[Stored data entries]
- - - -
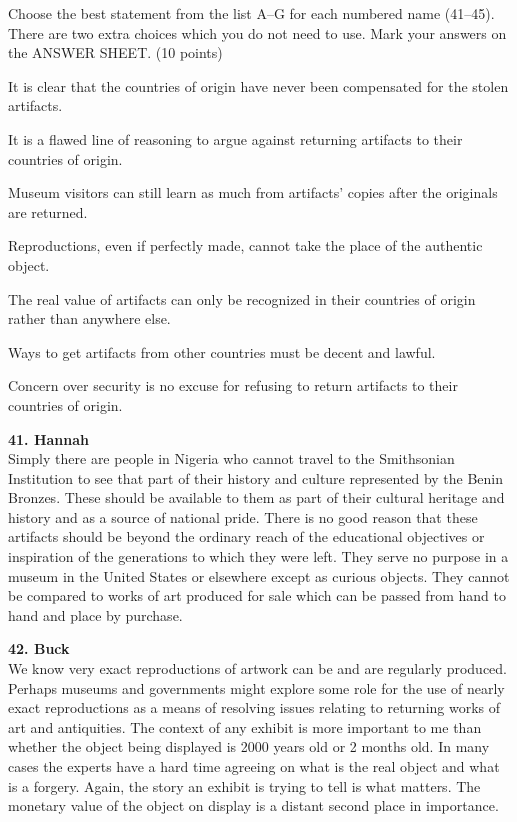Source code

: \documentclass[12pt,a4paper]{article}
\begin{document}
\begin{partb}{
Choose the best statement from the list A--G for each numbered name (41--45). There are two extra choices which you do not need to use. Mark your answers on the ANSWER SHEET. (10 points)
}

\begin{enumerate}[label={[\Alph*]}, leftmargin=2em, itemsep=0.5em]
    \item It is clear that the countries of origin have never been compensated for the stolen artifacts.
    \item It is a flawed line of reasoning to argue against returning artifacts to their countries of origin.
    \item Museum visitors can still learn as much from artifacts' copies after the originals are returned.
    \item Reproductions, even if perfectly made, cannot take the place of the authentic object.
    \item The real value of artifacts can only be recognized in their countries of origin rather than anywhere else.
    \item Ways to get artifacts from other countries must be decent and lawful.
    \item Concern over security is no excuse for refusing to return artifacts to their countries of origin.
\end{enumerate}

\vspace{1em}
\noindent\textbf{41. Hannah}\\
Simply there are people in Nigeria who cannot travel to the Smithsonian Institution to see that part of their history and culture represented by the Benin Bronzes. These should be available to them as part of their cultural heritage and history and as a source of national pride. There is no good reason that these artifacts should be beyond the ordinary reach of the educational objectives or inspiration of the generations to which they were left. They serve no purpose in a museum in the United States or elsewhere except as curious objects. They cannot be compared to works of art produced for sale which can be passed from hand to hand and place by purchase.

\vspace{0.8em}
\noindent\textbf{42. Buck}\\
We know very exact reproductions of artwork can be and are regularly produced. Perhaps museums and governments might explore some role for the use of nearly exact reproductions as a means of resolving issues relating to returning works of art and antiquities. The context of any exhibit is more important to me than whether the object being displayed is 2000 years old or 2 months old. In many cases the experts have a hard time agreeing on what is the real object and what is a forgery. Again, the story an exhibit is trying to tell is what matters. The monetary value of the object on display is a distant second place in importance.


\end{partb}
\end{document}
- - - -
• [Action item]: Retype only the lines above between the line with "the authentic object." and the line with "decent and lawful.", counting those two lines as well, and keep every character as it is.

• [Answer below]:
    \item Reproductions, even if perfectly made, cannot take the place of the authentic object.
    \item The real value of artifacts can only be recognized in their countries of origin rather than anywhere else.
    \item Ways to get artifacts from other countries must be decent and lawful.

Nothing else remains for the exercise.